Todas estas preguntas son fáciles de responder para los seres humanos que aún son y se sienten parte de la naturaleza. Tenemos capacidad para interpretarla y para observar cómo también nosotros somos parte activa de la misma. Nuestra forma de estar interfiere directamente en el medio que habitamos, seamos o no conscientes. Nuestro lenguaje no sirve para esto, no nos ayuda, ni nos conecta. Nuestra insaciable obsesión por intelectualizar las cosas supone una barrera de dimensiones enormes que no nos permite SER.

SER Y ESTAR dos verbos que dan lugar a un tercero: SENTIR. Cuando eres, estás y es entonces cuando sientes de verdad. Cuando estás, eres y es entonces cuando sientes otra vez. Cuando sientes de verdad, eres y estás en el momento presente. Aparece así la gratitud de ser, de sentir y de estar. La posibilidad de habitar tu estado primordial se abre ante ti y puedes recibir los dones para los que fuiste creado. Respirando tu propia naturaleza.

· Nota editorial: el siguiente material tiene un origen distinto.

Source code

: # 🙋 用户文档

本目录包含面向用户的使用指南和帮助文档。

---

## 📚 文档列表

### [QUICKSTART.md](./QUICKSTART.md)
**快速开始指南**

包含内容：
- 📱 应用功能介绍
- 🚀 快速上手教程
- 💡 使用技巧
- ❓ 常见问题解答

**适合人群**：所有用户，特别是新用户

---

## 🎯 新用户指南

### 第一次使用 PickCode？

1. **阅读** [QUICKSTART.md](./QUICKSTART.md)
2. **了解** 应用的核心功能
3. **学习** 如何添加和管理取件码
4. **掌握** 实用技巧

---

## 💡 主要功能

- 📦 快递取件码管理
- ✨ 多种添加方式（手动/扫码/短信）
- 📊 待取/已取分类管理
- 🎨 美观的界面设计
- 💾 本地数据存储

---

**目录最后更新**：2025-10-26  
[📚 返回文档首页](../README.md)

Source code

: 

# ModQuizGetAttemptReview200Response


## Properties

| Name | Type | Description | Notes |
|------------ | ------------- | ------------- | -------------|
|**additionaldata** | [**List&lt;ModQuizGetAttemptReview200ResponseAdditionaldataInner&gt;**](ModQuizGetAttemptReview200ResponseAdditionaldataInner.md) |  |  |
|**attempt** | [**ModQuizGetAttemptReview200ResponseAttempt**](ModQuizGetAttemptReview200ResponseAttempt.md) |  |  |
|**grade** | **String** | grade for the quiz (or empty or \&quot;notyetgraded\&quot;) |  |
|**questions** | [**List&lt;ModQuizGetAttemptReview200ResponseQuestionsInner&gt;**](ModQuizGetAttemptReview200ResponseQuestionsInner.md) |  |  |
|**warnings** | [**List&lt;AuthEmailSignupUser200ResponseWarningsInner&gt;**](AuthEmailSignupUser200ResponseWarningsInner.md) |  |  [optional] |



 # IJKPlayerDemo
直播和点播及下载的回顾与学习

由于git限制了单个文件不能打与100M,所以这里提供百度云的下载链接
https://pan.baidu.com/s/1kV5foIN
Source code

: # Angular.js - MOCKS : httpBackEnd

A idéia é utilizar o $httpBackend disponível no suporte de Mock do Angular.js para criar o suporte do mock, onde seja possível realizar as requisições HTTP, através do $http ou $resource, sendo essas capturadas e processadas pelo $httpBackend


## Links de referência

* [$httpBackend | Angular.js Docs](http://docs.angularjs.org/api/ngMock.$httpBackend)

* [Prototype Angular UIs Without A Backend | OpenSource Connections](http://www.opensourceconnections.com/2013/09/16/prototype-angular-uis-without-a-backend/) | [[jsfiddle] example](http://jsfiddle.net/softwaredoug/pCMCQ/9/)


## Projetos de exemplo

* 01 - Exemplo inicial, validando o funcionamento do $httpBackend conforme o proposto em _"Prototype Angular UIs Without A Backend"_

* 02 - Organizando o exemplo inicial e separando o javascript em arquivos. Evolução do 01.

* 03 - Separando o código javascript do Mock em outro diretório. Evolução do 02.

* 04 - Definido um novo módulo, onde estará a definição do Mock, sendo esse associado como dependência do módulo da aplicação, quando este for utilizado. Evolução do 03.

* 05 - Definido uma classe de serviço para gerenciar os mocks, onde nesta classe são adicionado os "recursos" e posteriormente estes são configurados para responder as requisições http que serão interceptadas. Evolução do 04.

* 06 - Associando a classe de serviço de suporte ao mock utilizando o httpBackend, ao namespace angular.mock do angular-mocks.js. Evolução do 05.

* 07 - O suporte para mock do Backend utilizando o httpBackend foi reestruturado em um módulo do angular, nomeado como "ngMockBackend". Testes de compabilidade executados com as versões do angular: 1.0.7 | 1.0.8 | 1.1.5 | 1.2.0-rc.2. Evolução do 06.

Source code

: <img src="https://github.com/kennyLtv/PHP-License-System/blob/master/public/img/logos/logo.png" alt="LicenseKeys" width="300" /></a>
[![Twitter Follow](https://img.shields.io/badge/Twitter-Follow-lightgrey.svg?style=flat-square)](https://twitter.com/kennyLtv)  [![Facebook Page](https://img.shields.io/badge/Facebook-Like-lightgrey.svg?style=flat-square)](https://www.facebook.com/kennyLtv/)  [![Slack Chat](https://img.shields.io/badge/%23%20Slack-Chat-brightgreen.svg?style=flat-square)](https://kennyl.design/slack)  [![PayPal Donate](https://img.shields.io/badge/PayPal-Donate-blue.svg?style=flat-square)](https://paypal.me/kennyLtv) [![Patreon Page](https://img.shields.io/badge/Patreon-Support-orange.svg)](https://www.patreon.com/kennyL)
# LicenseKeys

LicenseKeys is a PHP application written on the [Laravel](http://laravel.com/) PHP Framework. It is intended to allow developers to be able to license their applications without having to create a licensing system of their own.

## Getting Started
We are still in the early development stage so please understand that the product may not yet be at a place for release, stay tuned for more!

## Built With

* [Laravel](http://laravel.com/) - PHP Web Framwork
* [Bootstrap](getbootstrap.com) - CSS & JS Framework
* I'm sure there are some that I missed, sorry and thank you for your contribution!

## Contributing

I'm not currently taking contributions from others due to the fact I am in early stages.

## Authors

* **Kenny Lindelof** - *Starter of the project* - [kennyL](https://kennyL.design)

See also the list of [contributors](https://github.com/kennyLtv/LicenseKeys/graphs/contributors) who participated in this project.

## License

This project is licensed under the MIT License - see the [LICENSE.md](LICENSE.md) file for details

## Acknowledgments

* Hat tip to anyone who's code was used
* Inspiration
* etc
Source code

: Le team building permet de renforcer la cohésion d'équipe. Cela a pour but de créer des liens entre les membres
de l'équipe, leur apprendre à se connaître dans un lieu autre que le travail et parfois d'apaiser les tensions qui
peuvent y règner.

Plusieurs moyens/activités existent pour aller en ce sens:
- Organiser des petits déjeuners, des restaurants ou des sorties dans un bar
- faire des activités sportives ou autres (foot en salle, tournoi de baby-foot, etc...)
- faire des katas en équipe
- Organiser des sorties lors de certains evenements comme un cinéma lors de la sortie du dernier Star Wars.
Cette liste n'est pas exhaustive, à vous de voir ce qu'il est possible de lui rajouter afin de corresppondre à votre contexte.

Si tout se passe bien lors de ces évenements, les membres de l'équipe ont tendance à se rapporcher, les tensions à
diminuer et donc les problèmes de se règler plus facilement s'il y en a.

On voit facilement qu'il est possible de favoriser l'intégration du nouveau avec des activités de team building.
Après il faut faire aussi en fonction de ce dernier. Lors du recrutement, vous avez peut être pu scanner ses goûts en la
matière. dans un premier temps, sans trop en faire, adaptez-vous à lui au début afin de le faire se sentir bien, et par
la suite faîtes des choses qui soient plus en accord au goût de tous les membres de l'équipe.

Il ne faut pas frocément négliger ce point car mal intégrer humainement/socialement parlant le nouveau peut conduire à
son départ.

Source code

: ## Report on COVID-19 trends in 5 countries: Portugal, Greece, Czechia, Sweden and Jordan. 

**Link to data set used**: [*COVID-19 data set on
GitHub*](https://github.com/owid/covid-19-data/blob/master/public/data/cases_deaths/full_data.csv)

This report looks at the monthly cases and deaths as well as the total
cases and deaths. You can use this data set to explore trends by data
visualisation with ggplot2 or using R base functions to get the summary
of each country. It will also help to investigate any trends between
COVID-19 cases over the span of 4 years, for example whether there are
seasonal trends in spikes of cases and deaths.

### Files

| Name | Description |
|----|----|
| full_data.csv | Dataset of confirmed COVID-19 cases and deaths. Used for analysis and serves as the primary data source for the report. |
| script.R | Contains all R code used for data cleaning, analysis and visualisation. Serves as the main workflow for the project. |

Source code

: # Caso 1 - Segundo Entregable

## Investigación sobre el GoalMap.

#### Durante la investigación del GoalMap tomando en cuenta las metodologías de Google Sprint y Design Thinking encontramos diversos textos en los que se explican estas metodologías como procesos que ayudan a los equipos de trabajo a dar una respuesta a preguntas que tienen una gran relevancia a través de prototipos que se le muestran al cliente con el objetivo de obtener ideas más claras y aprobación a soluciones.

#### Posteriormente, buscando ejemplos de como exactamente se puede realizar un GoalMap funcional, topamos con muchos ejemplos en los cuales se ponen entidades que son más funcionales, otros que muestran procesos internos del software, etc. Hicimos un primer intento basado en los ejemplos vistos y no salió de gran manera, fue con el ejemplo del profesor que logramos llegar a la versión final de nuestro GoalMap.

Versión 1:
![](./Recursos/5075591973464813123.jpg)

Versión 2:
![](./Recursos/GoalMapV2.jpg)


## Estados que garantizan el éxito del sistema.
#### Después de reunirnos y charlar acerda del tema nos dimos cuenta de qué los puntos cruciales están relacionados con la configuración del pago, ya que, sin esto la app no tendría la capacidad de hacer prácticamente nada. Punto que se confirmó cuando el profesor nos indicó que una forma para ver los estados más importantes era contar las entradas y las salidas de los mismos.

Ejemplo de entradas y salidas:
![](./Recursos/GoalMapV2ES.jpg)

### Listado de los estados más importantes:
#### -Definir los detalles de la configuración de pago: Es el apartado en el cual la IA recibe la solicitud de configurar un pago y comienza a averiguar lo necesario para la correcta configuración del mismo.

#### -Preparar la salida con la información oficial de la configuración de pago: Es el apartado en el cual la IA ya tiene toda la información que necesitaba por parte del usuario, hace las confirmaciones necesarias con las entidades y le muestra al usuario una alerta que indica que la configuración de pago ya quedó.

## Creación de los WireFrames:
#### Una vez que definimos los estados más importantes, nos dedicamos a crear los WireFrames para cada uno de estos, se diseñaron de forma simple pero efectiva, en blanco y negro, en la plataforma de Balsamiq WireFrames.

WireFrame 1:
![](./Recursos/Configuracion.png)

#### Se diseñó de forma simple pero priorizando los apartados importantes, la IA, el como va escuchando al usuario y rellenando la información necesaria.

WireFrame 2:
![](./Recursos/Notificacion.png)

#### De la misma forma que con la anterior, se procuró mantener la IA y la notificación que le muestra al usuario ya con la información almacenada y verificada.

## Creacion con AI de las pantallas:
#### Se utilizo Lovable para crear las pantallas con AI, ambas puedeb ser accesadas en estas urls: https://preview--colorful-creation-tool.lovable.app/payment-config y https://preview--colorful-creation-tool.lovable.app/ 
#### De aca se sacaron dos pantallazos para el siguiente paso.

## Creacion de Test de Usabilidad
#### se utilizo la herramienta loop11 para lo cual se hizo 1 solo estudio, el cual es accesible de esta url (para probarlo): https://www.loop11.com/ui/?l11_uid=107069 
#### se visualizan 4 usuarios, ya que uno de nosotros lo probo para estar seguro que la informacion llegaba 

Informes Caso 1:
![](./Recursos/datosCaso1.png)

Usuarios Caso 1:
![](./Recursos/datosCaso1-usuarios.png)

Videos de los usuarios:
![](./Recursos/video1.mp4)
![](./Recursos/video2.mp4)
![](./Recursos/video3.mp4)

Somos hijos de culturas ancestrales donde la gratitud era el punto de partida. Gratitud por la vida, por nuestros hermanos los animales y nuestras hermanas las plantas. Gratitud por nuestra madre Naturaleza y por ser parte de ella. En la cultura Onondaga (hijos de la tierra que hoy conocemos como Estados Unidos) cada semana comienza con lo que ellos llaman: Palabras Que Van Antes Que Todo Lo Demás. Una forma de agradecer a la vida, tan antigua como el primer ser humano y que ordena las prioridades bajo la visión ancestral del mundo.

Esto que nos queda tan lejano, es en esencia lo que fuimos una vez. Un pueblo que habitaba un mundo con una misma naturaleza, una misma entrega y un mismo respeto hacia la vida que el resto de los seres.